1. El Bautismo antes de Salomón: Un fundamento antiguo
Aunque los registros históricos seculares a menudo sitúan el auge de la Mikve en siglos posteriores, la revelación moderna clarifica que el bautismo fue la puerta de entrada al convenio desde el principio:
Adán y los Antiguos: Sabemos que Adán fue bautizado por inmersión en el agua (Moisés 6:64-65) y que esta práctica fue enseñada por profetas antediluvianos como Enoc y Noé.
La Continuidad del Sacerdocio: La autoridad para bautizar nunca desapareció por completo de la tierra, aunque la administración general de la Iglesia pudo haber variado según la fidelidad del pueblo.
2. El Periodo de Moisés y la "Ley Preparatoria"
Es cierto que bajo la Ley de Moisés, el énfasis recayó en una multitud de lavamientos rituales y sacrificios. Sin embargo, esto no significa que el bautismo perfecto fuera abolido, sino que quedó supeditado a un sistema más complejo de leyes externas diseñado para recordar a Israel su necesidad de santidad.
Lo "Oculto" en la Ley: Muchos eruditos de la Iglesia sugieren que dentro de los lavamientos rituales del Tabernáculo y el Templo, se preservaba la forma del bautismo, aunque la plenitud de la ordenanza (con su significado de nuevo nacimiento espiritual) pudo haber estado menos visible para el pueblo en general debido a su estado de apostasía o falta de preparación.
3. La Misión de Juan el Bautista: Autoridad y Restauración
Aquí es donde DyC 84:24-28 cobra una relevancia vital. La historia secular a veces presenta a Juan como alguien que simplemente "adaptó" la tradición de la Mikve judía, pero la revelación nos dice algo mucho más profundo:
Ordenación Divina: Juan no aprendió el bautismo de los escribas o fariseos; él fue ordenado por un ángel a los ocho días de nacido para "derribar el reino de los judíos" y "preparar el camino del Señor".

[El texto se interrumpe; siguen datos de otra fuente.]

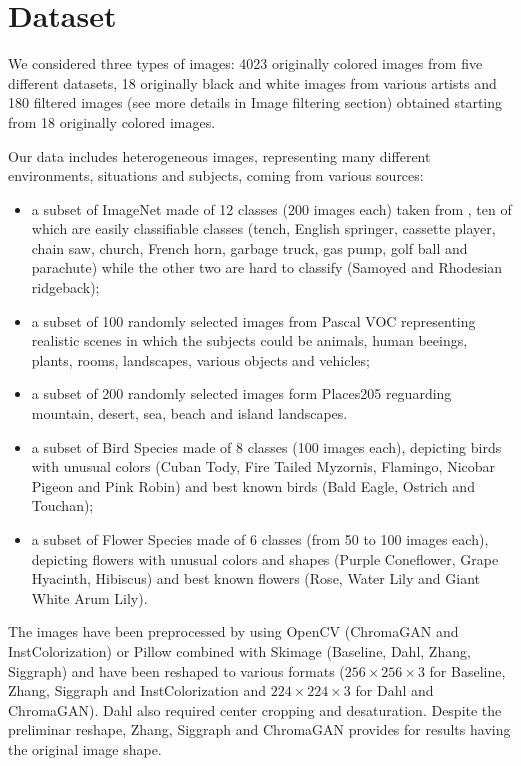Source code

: \section{Dataset}
We considered three types of images: 4023 originally colored images from five different datasets, 18 originally black and white images from various artists and 180 filtered images (see more details in Image filtering section) obtained starting from 18 originally colored images.

Our data includes heterogeneous images, representing many different environments, situations and subjects, coming from various sources:
\begin{itemize}
	\item a subset of ImageNet made of 12 classes (200 images each) taken from \cite{imagenette}, ten of which are easily classifiable classes (tench, English springer, cassette player, chain saw, church, French horn, garbage truck, gas pump, golf ball and parachute) while the other two are hard to classify (Samoyed and Rhodesian ridgeback);
	\item a subset of 100 randomly selected images from Pascal VOC \cite{pascal} representing realistic scenes in which the subjects could be animals, human beeings, plants, rooms, landscapes, various objects and vehicles;
	\item a subset of 200 randomly selected images form Places205 \cite{place} reguarding mountain, desert, sea, beach and island landscapes.
	\item a subset of Bird Species \cite{bird} made of 8 classes (100 images each), depicting birds with unusual colors (Cuban Tody, Fire Tailed Myzornis, Flamingo, Nicobar Pigeon and Pink Robin) and best known birds (Bald Eagle, Ostrich and Touchan);
	\item a subset of Flower Species \cite{flower} made of 6 classes (from 50 to 100 images each), depicting flowers with unusual colors and shapes (Purple Coneflower, Grape Hyacinth, Hibiscus) and best known flowers (Rose, Water Lily and Giant White Arum Lily).
\end{itemize}

The images have been preprocessed by using OpenCV (ChromaGAN and InstColorization) or Pillow combined with Skimage
(Baseline, Dahl, Zhang, Siggraph) and have been reshaped to various formats ($256\times256\times3$ for Baseline, Zhang, Siggraph and InstColorization and $224\times224\times3$ for Dahl and ChromaGAN). Dahl also required center cropping and desaturation. Despite the preliminar reshape, Zhang, Siggraph and ChromaGAN provides for results having the original image shape.

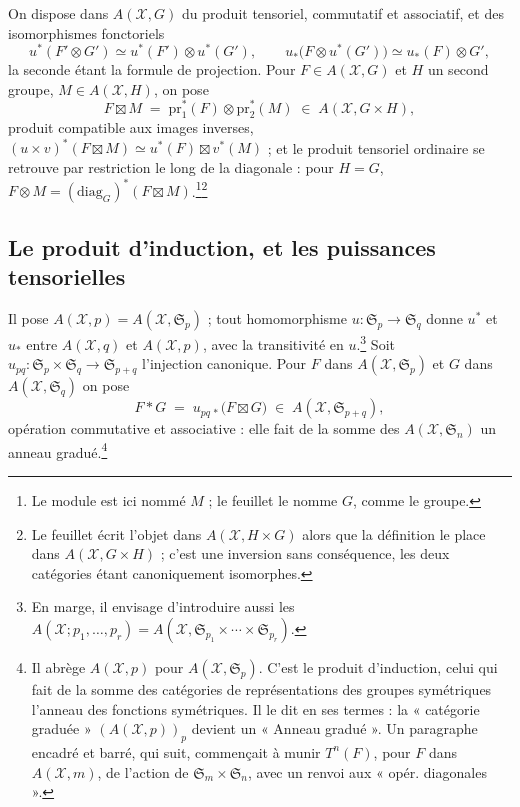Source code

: \documentclass[11pt,a4paper]{article}
\begin{document}
On dispose dans $A(\mathcal{X}, G)$ du produit tensoriel, commutatif et
associatif, et des isomorphismes fonctoriels
\[
  u^{*}(F' \otimes G') \simeq u^{*}(F') \otimes u^{*}(G'),
  \qquad
  u_{*}\bigl(F \otimes u^{*}(G')\bigr) \simeq u_{*}(F) \otimes G' ,
\]
la seconde étant la formule de projection. Pour $F \in A(\mathcal{X}, G)$ et
$H$ un second groupe, $M \in A(\mathcal{X}, H)$, on pose
\[
  F \boxtimes M \;=\; \mathrm{pr}_{1}^{*}(F) \otimes \mathrm{pr}_{2}^{*}(M)
  \;\in\; A(\mathcal{X}, G \times H),
\]
produit compatible aux images inverses, $(u \times v)^{*}(F \boxtimes M)
\simeq u^{*}(F) \boxtimes v^{*}(M)$ ; et le produit tensoriel ordinaire se
retrouve par restriction le long de la diagonale : pour $H = G$, $F \otimes M =
(\mathrm{diag}_{G})^{*}(F \boxtimes M)$.\footnote{Le module est ici nommé $M$ ; le
feuillet le nomme $G$, comme le groupe.}\footnote{Le feuillet écrit l'objet dans $A(\mathcal{X}, H \times G)$ alors
que la définition le place dans $A(\mathcal{X}, G \times H)$ ; c'est une
inversion sans conséquence, les deux catégories étant canoniquement
isomorphes.}

\subsection*{Le produit d'induction, et les puissances tensorielles}

Il pose $A(\mathcal{X}, p) = A(\mathcal{X}, \mathfrak{S}_{p})$ ; tout
homomorphisme $u : \mathfrak{S}_{p} \to \mathfrak{S}_{q}$ donne $u^{*}$ et
$u_{*}$ entre $A(\mathcal{X}, q)$ et $A(\mathcal{X}, p)$, avec la transitivité
en $u$.\footnote{En marge, il envisage d'introduire aussi les
$A(\mathcal{X}; p_{1}, \ldots, p_{r}) = A(\mathcal{X}, \mathfrak{S}_{p_{1}}
\times \cdots \times \mathfrak{S}_{p_{r}})$.} Soit $u_{pq} : \mathfrak{S}_{p} \times \mathfrak{S}_{q} \to
\mathfrak{S}_{p+q}$ l'injection canonique. Pour $F$ dans
$A(\mathcal{X}, \mathfrak{S}_{p})$ et $G$ dans $A(\mathcal{X}, \mathfrak{S}_{q})$
on pose
\[
  F \ast G \;=\; u_{pq\,*}\bigl(F \boxtimes G\bigr)
  \;\in\; A(\mathcal{X}, \mathfrak{S}_{p+q}),
\]
opération commutative et associative : elle fait de la somme des
$A(\mathcal{X}, \mathfrak{S}_{n})$ un anneau gradué.\footnote{Il abrège
$A(\mathcal{X}, p)$ pour $A(\mathcal{X}, \mathfrak{S}_{p})$. C'est le produit
d'induction, celui qui fait de la somme des catégories de représentations des
groupes symétriques l'anneau des fonctions symétriques. Il le dit en ses
termes : la « catégorie graduée » $(A(\mathcal{X}, p))_{p}$ devient un
« Anneau gradué ». Un paragraphe encadré et barré, qui suit, commençait à
munir $T^{n}(F)$, pour $F$ dans $A(\mathcal{X}, m)$, de l'action de
$\mathfrak{S}_{m} \times \mathfrak{S}_{n}$, avec un renvoi aux « opér.
diagonales ».}
\end{document}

Restauración de la Autoridad: Mientras que el pueblo judío del Segundo Templo practicaba la Tvilah (inmersión) por razones de purificación ritual bajo la ley, Juan introdujo nuevamente la autoridad del Sacerdocio Aarónico para el bautismo de arrepentimiento para la remisión de pecados.
4. El Templo de Salomón como Eslabón
El Templo de Salomón y su "Mar de Bronce": Se presenta no solo como un lugar de lavado sacerdotal, sino como un monumento a la limpieza necesaria para estar ante Dios. Lo que los arqueólogos ven como un "surgimiento de la Mikve" tras el exilio, nosotros lo entendemos como un resurgimiento del deseo del pueblo por la pureza, preparando el terreno para que Juan el Bautista restaurara la ordenanza en su plenitud y autoridad divina.
El bautismo no evolucionó de la cultura judía; la cultura judía conservó las sombras de una ordenanza eterna que Juan el Bautista volvió a sacar a la luz por mandato divino.
Conclusión
El paso del Tabernáculo al Templo nos muestra a un Dios que desea habitar en orden, belleza y santidad. Los cambios realizados por Salomón no fueron meramente estéticos; fueron una expansión de la visibilidad de la gloria de Dios. Por otro lado, la evolución de los lavamientos rituales hacia el bautismo nos enseña que la pureza externa que se exigía en el Templo de Salomón siempre apuntó hacia la necesidad de una limpieza interna y espiritual.